A Keller-Segel type partial differential equation reproduces patterns observed in brain microvascular endothelial cell growth.

A machine-rendered reading of the paper's core claim, the machinery that carries it, and where it could break.

The paper introduces a Keller-Segel type PDE to capture the spatial patterns that form as brain microvascular endothelial cells grow. It also derives a data-driven equation for the chemoattractant concentration that keeps the attractant evolution consistent with the observed cell dynamics. This combined system is used to gain mathematical insight into how chemical gradients drive the formation of vascular structures. The work connects these cellular patterns to larger questions about blood flow and biochemical processes in the brain. A reader would care because the approach offers a concrete mathematical route to studying how vascular changes may contribute to neurodegenerative conditions.

Core claim

The central claim is that a partial differential equation of Keller-Segel type, augmented by a data-driven chemoattractant equation, reproduces the microvascular patterns seen during brain endothelial cell growth, supplies mathematical understanding of the underlying mechanisms, and advances a modeling framework that links blood flow in cerebral arterial networks to cellular biochemical processes for the study of vascular impairments in neurodegenerative diseases.

What carries the argument

The augmented Keller-Segel chemotaxis system, consisting of equations for cell density and chemoattractant concentration whose temporal evolution is determined from data to produce consistent pattern formation.

Load-bearing premise

The assumption that endothelial cell pattern formation is adequately captured by a standard chemotaxis PDE framework supplemented with a data-driven attractant term.

What would settle it

High-resolution time-lapse imaging of actual brain microvascular endothelial cell cultures whose observed density patterns cannot be matched by numerical solutions of the model even after reasonable parameter adjustment.

Figures

Figures reproduced from arXiv: 2604.25180 by A Garroudji, B Ambrosio, F.M. Elahi, H Zaag, S. Fitzsimons.

Figure 1
Figure 1. Figure 1: Solutions of the ODE eq. (4) Proposition 1. Equation (4) admits three stationary points U∗ 0 = (0, 0),U∗ 1 = (γ, c e γ), and U∗ 2 = (1, c e ).
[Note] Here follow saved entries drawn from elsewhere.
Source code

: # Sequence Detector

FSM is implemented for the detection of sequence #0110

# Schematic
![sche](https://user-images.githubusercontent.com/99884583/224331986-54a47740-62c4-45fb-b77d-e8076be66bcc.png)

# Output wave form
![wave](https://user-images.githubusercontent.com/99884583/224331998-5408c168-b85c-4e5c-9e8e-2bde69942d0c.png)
U∗ 0 and U∗ 2 are stable nodes, U∗ 1 is a saddle-node. The stable manifold of U∗ 1 is given by u = γ. If the initial condition u0 satisfies 0 ≤ u0 < γ then the trajectory converges toward U∗ 0 , if u0 > γ the trajectory converges toward U∗ 2 view at source ↗
Figure 2
Figure 2. Figure 2: Left: image of BMEC provided by microscopy after 8 hours of evolution. Center: transformed image provided view at source ↗
Figure 3
Figure 3. Figure 3: Solution of the modified KS model (2) with view at source ↗
Figure 4
Figure 4. Figure 4: Solution of the modified KS model (2) with view at source ↗
Figure 5
Figure 5. Figure 5: Solution of the modified KS model (2) with view at source ↗
Figure 6
Figure 6. Figure 6: Solution of the modified KS model (2) with view at source ↗
Figure 7
Figure 7. Figure 7: Solution of the modified KS model (2) at six fixed times spanning view at source ↗
Figure 8
Figure 8. Figure 8: Original images of BMEC obtained by microscopy at the Elahi Lab at times t view at source ↗
Figure 9
Figure 9. Figure 9: The six fields v obtained by solving equation (9) at t = 2, 4, 6, 8, 10 and 12 hours. the above mentioned quantities at the space point (50, 50) for which u is asymptotically at a local maximum. We can distinguish three phases. During the first phase, u increases rapidly. Analog behavior is observed for v. The term ∇u · ∇v is close to zero ( i.e. ∇u and ∇v are almost orthog￾onal) and negligible. The term ∆… view at source ↗
Figure 10
Figure 10. Figure 10: This figure illustrates the time evolution of the solution of the discretized version of the modified KS model view at source ↗
Figure 11
Figure 11. Figure 11: Stationary solutions and some trajectories of Equation (10) projected in the view at source ↗
Figure 12
Figure 12. Figure 12: Solutions of Equation (10) for b = 25. The left panel illustrates u1 (red), v1 (green), u2 (blue), v2 (magenta) as functions of time, for two initial conditions close to the stationary point U 2∗ = (γ, c e γ, γ, c e γ). We observe that one of the solutions converges toward U 8∗ = (u 8∗ 1 , v 8∗ 1 , u 8∗ 2 , v 8∗ 2 ) (with γ < u 8∗ 2 < 1 < u 8∗ 1 ) while the other one converges toward U 1∗ = (0, 0, 0, 0). … view at source ↗
read the original abstract

This article presents a partial differential equation (PDE) of Keller-Segel (KS) type that reproduces patterns commonly observed during the growth of brain microvasculature. We provide mathematical insights into the mechanisms underlying the emergence of these patterns. In addition, we derive a data-driven equation that ensures a consistent temporal evolution of the chemoattractant associated with the observed microvascular dynamics. Beyond numerical simulations, the aim of this study is to advance a comprehensive mathematical modeling framework, spanning blood flow in cerebral arterial networks to biochemical processes, in order to better understand how vascular impairments may contribute to neurodegenerative diseases.

Editorial analysis

A structured set of objections, weighed in public.

Desk editor's note, referee report, simulated authors' rebuttal, and a circularity audit. Tearing a paper down is the easy half of reading it; the pith above is the substance, this is the friction.

Referee Report

3 major / 2 minor

Summary. The manuscript proposes a Keller-Segel-type PDE model for brain microvascular endothelial cell growth patterns, augmented by a data-driven equation for the chemoattractant that is claimed to ensure consistent temporal evolution. It asserts that numerical simulations of this system reproduce commonly observed microvascular patterns, supplies mathematical insights into the mechanisms, and outlines a broader framework linking arterial blood flow to biochemical processes for studying vascular contributions to neurodegenerative diseases.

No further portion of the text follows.